Drivers side is how the instructions say to mount them. The passenger side a way that makes them a little taller.

Opinions on what way you would go with.


----------



## CedarRiverScooter (Jun 20, 2018)

If you choose top option, you may want to turn the u-bolts around so the thread ends are away from boat.


----------



## Cole (Jun 20, 2018)

CedarRiverScooter said:


> If you choose top option, you may want to turn the u-bolts around so the thread ends are away from boat.


I'll have to cut them off the bracket and u bolt configuration wont let me flip them.

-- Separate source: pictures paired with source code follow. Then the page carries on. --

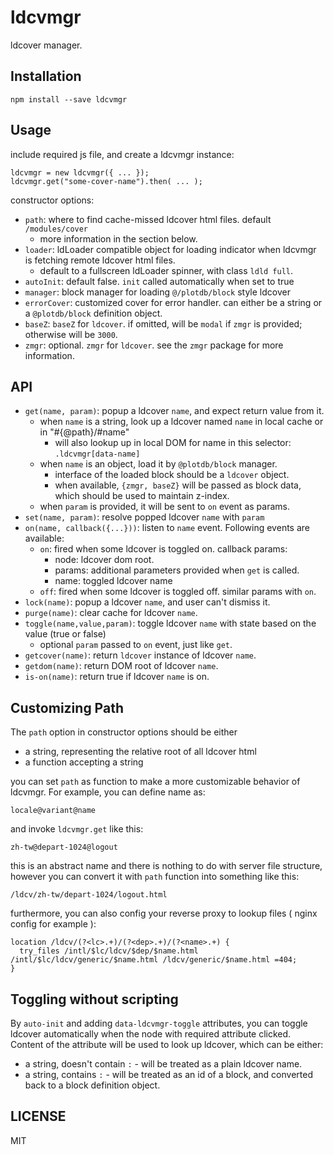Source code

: # ldcvmgr

ldcover manager.


## Installation

    npm install --save ldcvmgr


## Usage

include required js file, and create a ldcvmgr instance:

    ldcvmgr = new ldcvmgr({ ... });
    ldcvmgr.get("some-cover-name").then( ... );


constructor options:

 - `path`: where to find cache-missed ldcover html files. default `/modules/cover`
   - more information in the section below.
 - `loader`: ldLoader compatible object for loading indicator when ldcvmgr is fetching remote ldcover html files.
   - default to a fullscreen ldLoader spinner, with class `ldld full`.
 - `autoInit`: default false. `init` called automatically when set to true
 - `manager`: block manager for loading `@/plotdb/block` style ldcover
 - `errorCover`: customized cover for error handler. can either be a string or a `@plotdb/block` definition object.
 - `baseZ`: `baseZ` for `ldcover`. if omitted, will be `modal` if `zmgr` is provided; otherwise will be `3000`.
 - `zmgr`: optional. `zmgr` for `ldcover`. see the `zmgr` package for more information.


## API

 - `get(name, param)`: popup a ldcover `name`, and expect return value from it.
   - when `name` is a string, look up a ldcover named `name` in local cache or in "#{@path}/#name"
     - will also lookup up in local DOM for name in this selector: `.ldcvmgr[data-name]`
   - when `name` is an object, load it by `@plotdb/block` manager.
     - interface of the loaded block should be a `ldcover` object.
     - when available, `{zmgr, baseZ}` will be passed as block data, which should be used to maintain z-index.
   - when `param` is provided, it will be sent to `on` event as params.
 - `set(name, param)`: resolve popped ldcover `name` with `param`
 - `on(name, callback({...}))`: listen to `name` event. Following events are available:
   - `on`: fired when some ldcover is toggled on. callback params:
     - node: ldcover dom root.
     - params: additional parameters provided when `get` is called.
     - name: toggled ldcover name
   - `off`: fired when some ldcover is toggled off. similar params with `on`.
 - `lock(name)`: popup a ldcover `name`, and user can't dismiss it.
 - `purge(name)`: clear cache for ldcover `name`.
 - `toggle(name,value,param)`: toggle ldcover `name` with state based on the value (true or false)
   - optional `param` passed to `on` event, just like `get`.
 - `getcover(name)`: return `ldcover` instance of ldcover `name`.
 - `getdom(name)`: return DOM root of ldcover `name`.
 - `is-on(name)`: return true if ldcover `name` is on.


## Customizing Path

The `path` option in constructor options should be either

 - a string, representing the relative root of all ldcover html
 - a function accepting a string

you can set `path` as function to make a more customizable behavior of ldcvmgr. For example, you can define name as:

    locale@variant@name

and invoke `ldcvmgr.get` like this:

    zh-tw@depart-1024@logout


this is an abstract name and there is nothing to do with server file structure, however you can convert it with `path` function into something like this:

    /ldcv/zh-tw/depart-1024/logout.html

furthermore, you can also config your reverse proxy to lookup files ( nginx config for example ):

    location /ldcv/(?<lc>.+)/(?<dep>.+)/(?<name>.+) {
      try_files /intl/$lc/ldcv/$dep/$name.html /intl/$lc/ldcv/generic/$name.html /ldcv/generic/$name.html =404;
    }


## Toggling without scripting

By `auto-init` and adding `data-ldcvmgr-toggle` attributes, you can toggle ldcover automatically when the node with required attribute clicked. Content of the attribute will be used to look up ldcover, which can be either:

 - a string, doesn't contain `:` - will be treated as a plain ldcover name.
 - a string, contains `:` - will be treated as an id of a block, and converted back to a block definition object.


## LICENSE

MIT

Are you in iowa? Cedar river?


----------



## Scott F (Jun 20, 2018)

I've got exactly the same guides on my jon boat trailer. I shimmed mine so the roller would contact the rib that runs the length of the boat. Has worked just fine. I also drilled an extra hole so I could move the roller lower than the factory position.


----------



## Cole (Jun 20, 2018)

Oh i like that!
Redrilling it is easy. 
Thanks


----------



## LDUBS (Jun 21, 2018)

Oh boy. I would go with #2, but mount the bracket underneath the trailer frame. Maybe I'm looking at it all wrong, and I've been wrong many times before, but having the end of the bracket sticking up above the frame would worry me. It may not be possible if the guide would be too short by mounting it under.


----------



## CedarRiverScooter (Jun 21, 2018)

Cole said:


> Are you in iowa? Cedar river?



Just up river from you.

I am getting tired of all this high water! Haven't been out on the river for 2 weeks now.


----------



## jethro (Jun 21, 2018)

I don't really know which side is drivers and which is passengers but I like the port mounted option/option #2.


----------



## onthewater102 (Jun 21, 2018)

Your hull sides are pitched more than Scott's, so I don't know that you'll get the same contact with the roller he did. I'd go with the mounting on the cross member so the gunwales make contact with the roller in your case (passenger side picture), but as was pointed out I'd trim those U-bolts down with a dremel or hacksaw so they don't stick above the cross member.


----------



## jethro (Jun 21, 2018)

Scotts are shimmed though to give more angle to the roller which is a great idea. That way you can make them any angle you want!


----------



## onthewater102 (Jun 21, 2018)

I missed that.

It causes the square end of the tube to stand up off the cross member under the boat which might be an issue.


----------



## JL8Jeff (Jun 21, 2018)

onthewater102 said:


> I missed that.
> 
> It causes the square end of the tube to stand up off the cross member under the boat which might be an issue.



I think they still come in under the trailer bunks so there's shouldn't be an issue with boat contact if that's the case. If you get longer bolts for the side rollers, can they be shimmed to get more angle as well? They are really just guides to help with loading so it shouldn't really matter too much where the contact is on the side of the boat.


----------